4. Perintah Khalifah Ali bin Abi Thalib untuk Meratakan Kubur
Abul Hayyaj Al-Asadi menceritakan, bahwa suatu hari Ali bin Abi Thalib radhiyallahu ‘anhu berkata kepadanya,
أَلاَّ أَبْعَثُكَ عَلَى مَا بَعَثَنِى عَلَيْهِ رَسُولُ اللَّهِ -صلى الله عليه وسلم- أَنْ لاَ تَدَعَ تِمْثَالاً إِلاَّ طَمَسْتَهُ وَلاَ قَبْرًا مُشْرِفًا إِلاَّ سَوَّيْتَهُ
“Maukah Engkau aku utus dengan misi yang pernah kujalani karena perintah Rasulullah shallallahu ‘alaihi wa sallam? Yaitu, janganlah Engkau menemukan patung-patung (makhluk bernyawa), melainkan Engkau hancurkan. Dan janganlah Engkau menemukan makam yang ditinggikan (melebihi satu jengkal, pent.), kecuali Engkau ratakan.” [HR. Muslim no. 2287]
5. Kisah Pemerintah Mekah pada Masa Imam Syafi’i
Lalu, lihatlah bagaimana pemerintah pada masa Imam Syafi’i rahimahullah yang tidak pernah membiarkan kesyirikan merajalela. Imam Syafi’i rahimahullah menceritakan, “Sungguh aku pernah melihat pemerintah yang menghancurkan bangunan (yang dibangun di atas kubur). Aku tidak melihat ahli fiqih yang mencela tindakan tersebut. Jika bangunan kubur tersebut berada di tanah milik orang yang dikubur selama dia masih hidup atau milik ahli warisnya, maka (kubur itu) tidak dihancurkan. Yang dihancurkan hanyalah bangunan kubur yang tidak dimiliki oleh seorang pun. Agar tidak menyusahkan masyarakat yang ingin mencari lahan pemakaman. (Apabila tidak dihancurkan), maka mereka tidak bisa mengubur di tanah tersebut sehingga (akhirnya) bisa menyusahkan masyarakat.” [Al-Umm, 1/316]
Demikian pula, An-Nawawi rahimahullah menyebutkan perkataan Imam Syafi’i rahimahullah,
وَرَأَيْت الْأَئِمَّة بِمَكَّة يَأْمُرُونَ بِهَدْمِ مَا يُبْنَى، وَيُؤَيِّدُ الْهَدْمَ قَوْلُهُ: ( وَلَا قَبْرًا مُشْرِفًا إِلَّا سَوَّيْته )
“Aku melihat pemerintah di Kota Mekah yang memerintahkan untuk menghancurkan (bangunan) di atas kubur.
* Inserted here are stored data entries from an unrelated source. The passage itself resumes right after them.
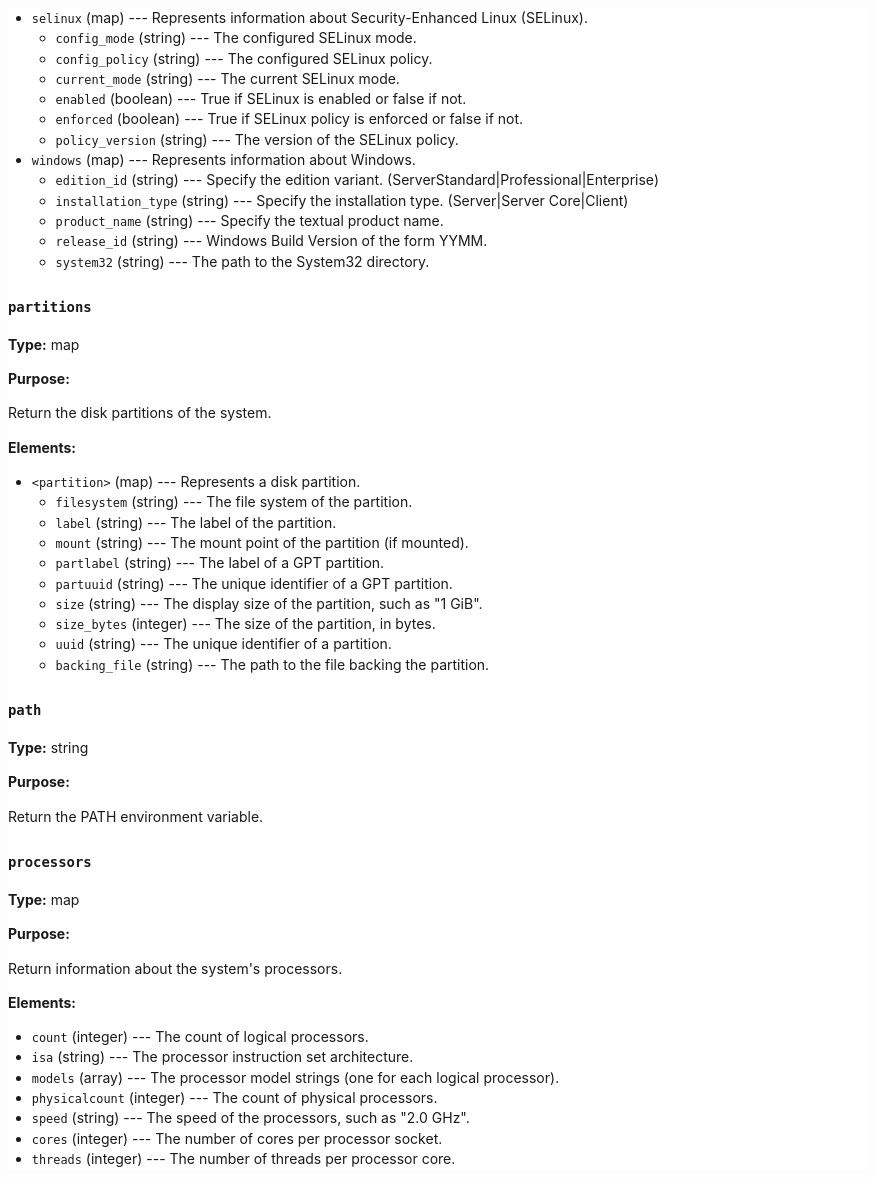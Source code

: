 - `selinux` (map) --- Represents information about Security-Enhanced Linux (SELinux).
  - `config_mode` (string) --- The configured SELinux mode.
  - `config_policy` (string) --- The configured SELinux policy.
  - `current_mode` (string) --- The current SELinux mode.
  - `enabled` (boolean) --- True if SELinux is enabled or false if not.
  - `enforced` (boolean) --- True if SELinux policy is enforced or false if not.
  - `policy_version` (string) --- The version of the SELinux policy.
- `windows` (map) --- Represents information about Windows.
  - `edition_id` (string) --- Specify the edition variant. (ServerStandard|Professional|Enterprise)
  - `installation_type` (string) --- Specify the installation type. (Server|Server Core|Client)
  - `product_name` (string) --- Specify the textual product name.
  - `release_id` (string) --- Windows Build Version of the form YYMM.
  - `system32` (string) --- The path to the System32 directory.

### `partitions`

**Type:** map

**Purpose:**

Return the disk partitions of the system.

**Elements:**

- `<partition>` (map) --- Represents a disk partition.
  - `filesystem` (string) --- The file system of the partition.
  - `label` (string) --- The label of the partition.
  - `mount` (string) --- The mount point of the partition (if mounted).
  - `partlabel` (string) --- The label of a GPT partition.
  - `partuuid` (string) --- The unique identifier of a GPT partition.
  - `size` (string) --- The display size of the partition, such as "1 GiB".
  - `size_bytes` (integer) --- The size of the partition, in bytes.
  - `uuid` (string) --- The unique identifier of a partition.
  - `backing_file` (string) --- The path to the file backing the partition.

### `path`

**Type:** string

**Purpose:**

Return the PATH environment variable.

### `processors`

**Type:** map

**Purpose:**

Return information about the system's processors.

**Elements:**

- `count` (integer) --- The count of logical processors.
- `isa` (string) --- The processor instruction set architecture.
- `models` (array) --- The processor model strings (one for each logical processor).
- `physicalcount` (integer) --- The count of physical processors.
- `speed` (string) --- The speed of the processors, such as "2.0 GHz".
- `cores` (integer) --- The number of cores per processor socket.
- `threads` (integer) --- The number of threads per processor core.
Penghancuran itu diperkuat oleh sabda Rasulullah shallallahu ‘alaihi wa sallam,’Dan janganlah Engkau menemukan makam yang ditinggikan (melebihi satu jengkal, pen.), kecuali Engkau ratakan.’” [Syarh Shahih Muslim, 3/389]
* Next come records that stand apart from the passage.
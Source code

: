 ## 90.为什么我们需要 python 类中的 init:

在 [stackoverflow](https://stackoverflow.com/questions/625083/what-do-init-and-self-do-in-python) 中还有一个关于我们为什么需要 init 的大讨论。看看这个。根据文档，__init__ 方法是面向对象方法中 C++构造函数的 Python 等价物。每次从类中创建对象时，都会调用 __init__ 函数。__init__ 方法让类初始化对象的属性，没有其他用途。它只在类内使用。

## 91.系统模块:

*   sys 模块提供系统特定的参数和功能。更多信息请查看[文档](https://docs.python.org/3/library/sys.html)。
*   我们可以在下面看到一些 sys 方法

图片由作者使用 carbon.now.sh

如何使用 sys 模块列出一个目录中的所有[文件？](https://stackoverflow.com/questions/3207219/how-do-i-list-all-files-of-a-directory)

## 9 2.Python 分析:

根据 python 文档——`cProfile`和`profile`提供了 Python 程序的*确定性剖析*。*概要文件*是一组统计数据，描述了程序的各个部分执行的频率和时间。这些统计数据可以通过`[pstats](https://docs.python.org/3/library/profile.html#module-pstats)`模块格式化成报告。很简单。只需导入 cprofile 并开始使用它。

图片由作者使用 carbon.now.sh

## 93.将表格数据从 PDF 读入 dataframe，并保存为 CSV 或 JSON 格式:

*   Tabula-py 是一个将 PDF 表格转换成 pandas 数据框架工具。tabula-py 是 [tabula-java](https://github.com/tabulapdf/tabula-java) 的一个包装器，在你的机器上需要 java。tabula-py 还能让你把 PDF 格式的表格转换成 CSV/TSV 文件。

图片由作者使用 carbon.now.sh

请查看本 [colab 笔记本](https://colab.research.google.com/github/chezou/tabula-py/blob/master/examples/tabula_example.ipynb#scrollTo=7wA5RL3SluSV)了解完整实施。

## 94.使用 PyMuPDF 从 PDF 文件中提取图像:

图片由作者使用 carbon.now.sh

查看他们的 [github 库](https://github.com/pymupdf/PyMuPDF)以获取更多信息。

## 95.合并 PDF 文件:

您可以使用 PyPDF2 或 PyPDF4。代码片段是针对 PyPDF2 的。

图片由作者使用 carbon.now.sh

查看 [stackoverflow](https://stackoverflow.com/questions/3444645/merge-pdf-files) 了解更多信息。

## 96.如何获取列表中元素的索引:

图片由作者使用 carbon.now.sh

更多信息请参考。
Kisah-kisah di atas menunjukkan kepada kita bahwa penghancuran simbol-simbol kesyirikan bukanlah wewenang semua orang atau rakyat biasa, akan tetapi merupakan wewenang pemerintah yang berkuasa saat itu. Kisah-kisah di atas juga menunjukkan bagaimana tanggung jawab pemerintah kaum muslimin saat itu untuk memberantas kesyirikan dan setiap sarana yang akan mengarah kepada perbuatan syirik. Oleh karena itu, kita sangat berharap kepada pemerintah agar dapat mengambil tindakan-tindakan terhadap setiap bentuk kesyirikan dan setiap sarana menuju kesyirikan, dengan tidak memfasilitasi, membantu, memperlancar, atau bahkan mempromosikan kesyirikan.